Local-First Voice AI with Memory, Safety Filtering & Task Execution
A local-first AI voice assistant that supports memory, task execution, safety filtering, and daily planning using speech input and LLM reasoning.
The system uses Whisper for speech recognition, Groq-hosted LLMs for reasoning, and a structured orchestration pipeline for controlled execution.
- Push-to-talk voice interaction (Ctrl + Alt + Space)
- Speech-to-text using Whisper
- LLM reasoning via Groq (Llama 3.1)
- Long-term memory (remember & recall facts)

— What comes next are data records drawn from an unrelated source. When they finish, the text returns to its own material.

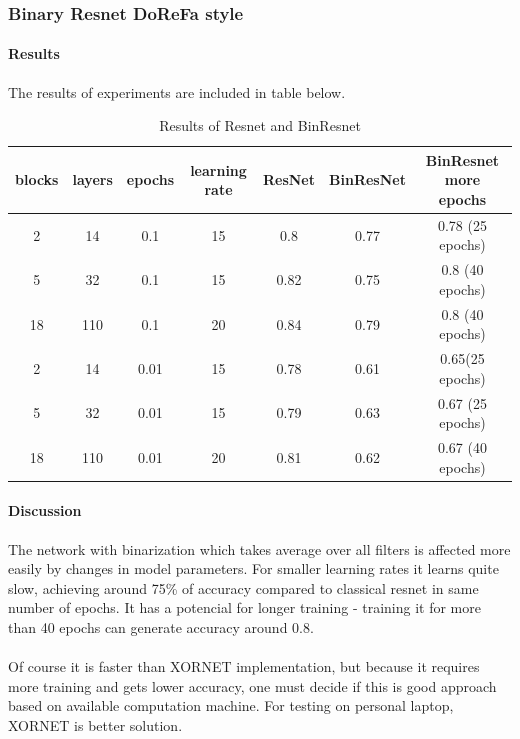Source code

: \documentclass[licencjacka]{pracamgr}
\begin{document}
		\subsubsection{Binary Resnet DoReFa style}
		        \paragraph{Results} 
		        The results of experiments are included in table below.
		        \begin{table}[H]
		                        \caption{Results of Resnet and BinResnet}
		                        \centering
		                        \begin{tabular}{c c c c c c c}
		                        \hline\hline
		                        blocks & layers & epochs & learning rate & ResNet & BinResNet & BinResnet more epochs  \\ [0.5ex]
		                        \hline
		                                2 & 14  & 0.1   & 15 & 0.8 & 0.77 & 0.78 (25 epochs) \\
		                                5 & 32  & 0.1   & 15 & 0.82 & 0.75 & 0.8 (40 epochs) \\
		                                18      & 110 & 0.1     & 20 & 0.84 & 0.79 & 0.8 (40 epochs)\\
		                        \hline
		                                2 & 14  & 0.01  & 15 & 0.78 & 0.61 & 0.65(25 epochs) \\
		                                5 & 32  & 0.01  & 15 & 0.79 & 0.63 & 0.67 (25 epochs) \\
		                                18 & 110 & 0.01 & 20 & 0.81 & 0.62 & 0.67 (40 epochs) \\
		                        \hline
		                        \end{tabular}
		                        \label{table:nonlin}
		        \end{table}

		        \paragraph{Discussion} 
		                The network with binarization which takes average over all filters is affected more easily by changes in model parameters. For smaller learning rates it learns quite slow, achieving around 75\% of accuracy compared to classical resnet in same number of epochs. It has a potencial for longer training - training it for more than 40 epochs can generate accuracy around 0.8. 
		                \\\\
		                Of course it is faster than XORNET implementation, but because it requires more training and gets lower accuracy, one must decide if this is good approach based on available computation machine. For testing on personal laptop, XORNET is better solution.
\end{document}
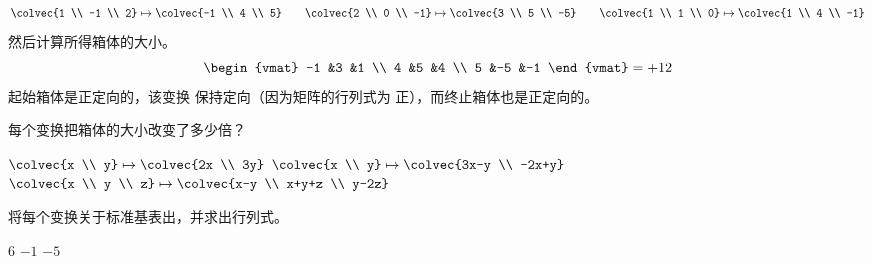 \begin{exercises}
\begin{answer}
\begin{exparts}
\begin{equation*}
            \colvec{1 \\ -1 \\ 2}\mapsto\colvec{-1 \\ 4 \\ 5}
            \qquad
            \colvec{2 \\ 0 \\ -1}\mapsto\colvec{3 \\ 5 \\ -5}
            \qquad
            \colvec{1 \\ 1 \\ 0}\mapsto\colvec{1 \\ 4 \\ -1}
          \end{equation*}
          然后计算所得箱体的大小。
          \begin{equation*}
            \begin{vmat}
              -1 &3  &1 \\
               4 &5  &4 \\
               5 &-5 &-1
            \end{vmat}
            =+12
          \end{equation*}
          起始箱体是正定向的，该变换
          保持定向（因为矩阵的行列式为
          正），而终止箱体也是正定向的。
      \end{exparts}
    \end{answer}
  \item 
    每个变换把箱体的大小改变了多少倍？
    \begin{exparts*}
      \partsitem $\colvec{x \\ y}\mapsto\colvec{2x \\ 3y}$
      \partsitem $\colvec{x \\ y}\mapsto\colvec{3x-y \\ -2x+y}$
      \partsitem $\colvec{x \\ y \\ z}\mapsto\colvec{x-y \\ x+y+z \\ y-2z}$
    \end{exparts*}
    \begin{answer}
      将每个变换关于标准基表出，并求出行列式。
      \begin{exparts*}
        \partsitem $6$
        \partsitem $-1$
        \partsitem $-5$
      \end{exparts*}
    \end{answer}
  \item 

\end{exercises}
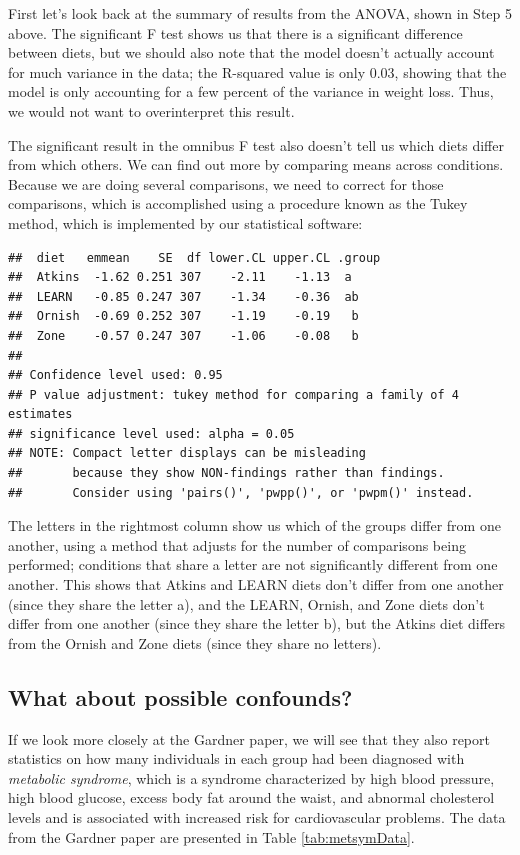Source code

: \documentclass[
  12pt,
]{book}
\begin{document}
First let's look back at the summary of results from the ANOVA, shown in Step 5 above. The significant F test shows us that there is a significant difference between diets, but we should also note that the model doesn't actually account for much variance in the data; the R-squared value is only 0.03, showing that the model is only accounting for a few percent of the variance in weight loss. Thus, we would not want to overinterpret this result.

The significant result in the omnibus F test also doesn't tell us which diets differ from which others. We can find out more by comparing means across conditions. Because we are doing several comparisons, we need to correct for those comparisons, which is accomplished using a procedure known as the Tukey method, which is implemented by our statistical software:

\begin{verbatim}
##  diet   emmean    SE  df lower.CL upper.CL .group
##  Atkins  -1.62 0.251 307    -2.11    -1.13  a    
##  LEARN   -0.85 0.247 307    -1.34    -0.36  ab   
##  Ornish  -0.69 0.252 307    -1.19    -0.19   b   
##  Zone    -0.57 0.247 307    -1.06    -0.08   b   
## 
## Confidence level used: 0.95 
## P value adjustment: tukey method for comparing a family of 4 estimates 
## significance level used: alpha = 0.05 
## NOTE: Compact letter displays can be misleading
##       because they show NON-findings rather than findings.
##       Consider using 'pairs()', 'pwpp()', or 'pwpm()' instead.
\end{verbatim}

The letters in the rightmost column show us which of the groups differ from one another, using a method that adjusts for the number of comparisons being performed; conditions that share a letter are not significantly different from one another. This shows that Atkins and LEARN diets don't differ from one another (since they share the letter a), and the LEARN, Ornish, and Zone diets don't differ from one another (since they share the letter b), but the Atkins diet differs from the Ornish and Zone diets (since they share no letters).

\hypertarget{what-about-possible-confounds}{%
\subsection{What about possible confounds?}\label{what-about-possible-confounds}}

If we look more closely at the Gardner paper, we will see that they also report statistics on how many individuals in each group had been diagnosed with \emph{metabolic syndrome}, which is a syndrome characterized by high blood pressure, high blood glucose, excess body fat around the waist, and abnormal cholesterol levels and is associated with increased risk for cardiovascular problems. The data from the Gardner paper are presented in Table \ref{tab:metsymData}.
\end{document}
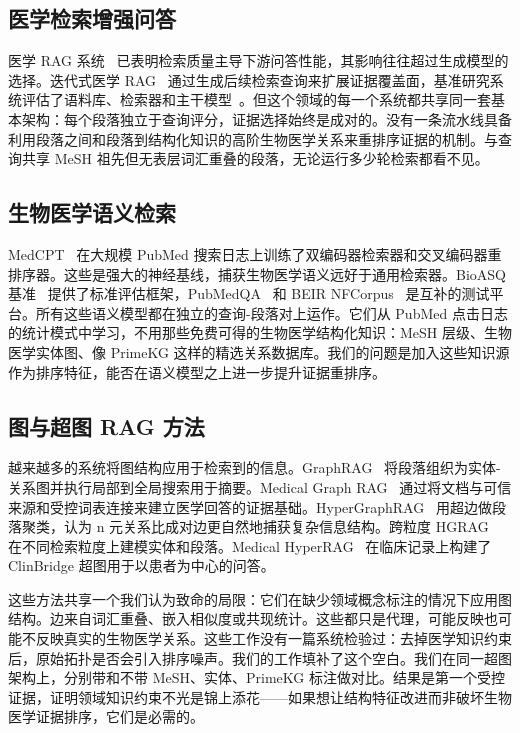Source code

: \subsection{医学检索增强问答}

医学 RAG 系统~\citep{xiong2024benchmarking} 已表明检索质量主导下游问答性能，其影响往往超过生成模型的选择。迭代式医学 RAG~\citep{xiong2024imedrag} 通过生成后续检索查询来扩展证据覆盖面，基准研究系统评估了语料库、检索器和主干模型~\citep{xiong2024benchmarking}。但这个领域的每一个系统都共享同一套基本架构：每个段落独立于查询评分，证据选择始终是成对的。没有一条流水线具备利用段落之间和段落到结构化知识的高阶生物医学关系来重排序证据的机制。与查询共享 MeSH 祖先但无表层词汇重叠的段落，无论运行多少轮检索都看不见。

\subsection{生物医学语义检索}

MedCPT~\citep{jin2023medcpt} 在大规模 PubMed 搜索日志上训练了双编码器检索器和交叉编码器重排序器。这些是强大的神经基线，捕获生物医学语义远好于通用检索器。BioASQ 基准~\citep{tsatsaronis2015bioasq,krithara2023bioasqqa} 提供了标准评估框架，PubMedQA~\citep{jin2019pubmedqa} 和 BEIR NFCorpus~\citep{thakur2021beir} 是互补的测试平台。所有这些语义模型都在独立的查询-段落对上运作。它们从 PubMed 点击日志的统计模式中学习，不用那些免费可得的生物医学结构化知识：MeSH 层级、生物医学实体图、像 PrimeKG 这样的精选关系数据库。我们的问题是加入这些知识源作为排序特征，能否在语义模型之上进一步提升证据重排序。

\subsection{图与超图 RAG 方法}

越来越多的系统将图结构应用于检索到的信息。GraphRAG~\citep{edge2024graphrag} 将段落组织为实体-关系图并执行局部到全局搜索用于摘要。Medical Graph RAG~\citep{wu2024medgraphrag} 通过将文档与可信来源和受控词表连接来建立医学回答的证据基础。HyperGraphRAG~\citep{luo2025hypergraphrag} 用超边做段落聚类，认为 n 元关系比成对边更自然地捕获复杂信息结构。跨粒度 HGRAG~\citep{wang2026hgrag} 在不同检索粒度上建模实体和段落。Medical HyperRAG~\citep{xu2026medicalhyperrag} 在临床记录上构建了 ClinBridge 超图用于以患者为中心的问答。

这些方法共享一个我们认为致命的局限：它们在缺少领域概念标注的情况下应用图结构。边来自词汇重叠、嵌入相似度或共现统计。这些都只是代理，可能反映也可能不反映真实的生物医学关系。这些工作没有一篇系统检验过：去掉医学知识约束后，原始拓扑是否会引入排序噪声。我们的工作填补了这个空白。我们在同一超图架构上，分别带和不带 MeSH、实体、PrimeKG 标注做对比。结果是第一个受控证据，证明领域知识约束不光是锦上添花——如果想让结构特征改进而非破坏生物医学证据排序，它们是必需的。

- Task execution (note saving & reading)
- Safety intent filtering
- Daily briefing planning mode
- Local-first architecture
Mic Input
→ Speech-to-Text (Whisper)
→ Mode Detection
→ Memory / Task / Query Routing
→ Safety Filtering
→ LLM Reasoning
→ Text-to-Speech Output
This layered design ensures clear separation of concerns, predictable behavior, and strong safety boundaries.
Current:
- Core voice pipeline implemented
- Memory + task tools operational
- Safety layer integrated
- Daily briefing mode implemented
Planned:
- UI layer
- Cloud deployment (Azure App Service)
- Modular tool expansion
This assistant is designed to be trustworthy by default.
- No always-on microphone
- No silent memory storage
- No OS-level or shell command execution
- No user data stored remotely
- All personal data remains local to the machine
- LLM access is used strictly for reasoning and language generation
This project is aligned with:
- AI/ML Engineer (Applied Systems)
- AI Engineer – Voice / Conversational AI
- Software Engineer (AI-integrated systems)
git clone https://github.com/<your-username>/<repo-name>.git
cd <repo-name>
2. Create a virtual environment
python -m venv venv
venv\Scripts\activate
3. Install dependencies
pip install -r requirements.txt
4. Configure environment variables
Create a .env file in the project root:
GROQ_API_KEY=your_api_key_here
Note: API keys and personal data are never committed to the repository.
5. Run the assistant
python src/main.py
Press Ctrl + Alt + Space to speak
Press ESC to exit
🧠 Why This Project Exists
This assistant was built to reduce friction in daily thinking and productivity by providing a private, voice-first interface to intelligence, instead of repeatedly opening web-based chat applications.
The goal is not autonomy.
The goal is useful presence with human control.
📌 Notes
This project is intended primarily for personal use
Users must supply their own API keys
Personal memory and notes are stored locally and never shared
Future improvements are guided by real usage, not feature bloat
🔮 Future Work (Optional)
Performance tuning
Config-driven behavior
Optional open-source framework version (without personal data)
📁 Project Structure
voice_ai_agent/
├── src/
│ ├── main.py # Application entry point
│ │
│ ├── audio/ # Speech-to-text (Whisper)
│ ├── brain/ # LLM reasoning logic
│ ├── safety/ # Intent classification & guardrails
│ ├── tools/ # Sandboxed task execution
│ ├── memory/ # Explicit, user-controlled memory
│ ├── modes/ # Interaction modes (normal, briefing)
│ └── voice/ # Text-to-speech
│
├── user_data/ # Local-only personal data (gitignored)
├── config.yaml # Runtime configuration
├── requirements.txt
└── README.md
⚠️ Disclaimer
This project is provided for personal and educational use.
No guarantees are made regarding fitness for production or commercial deployment.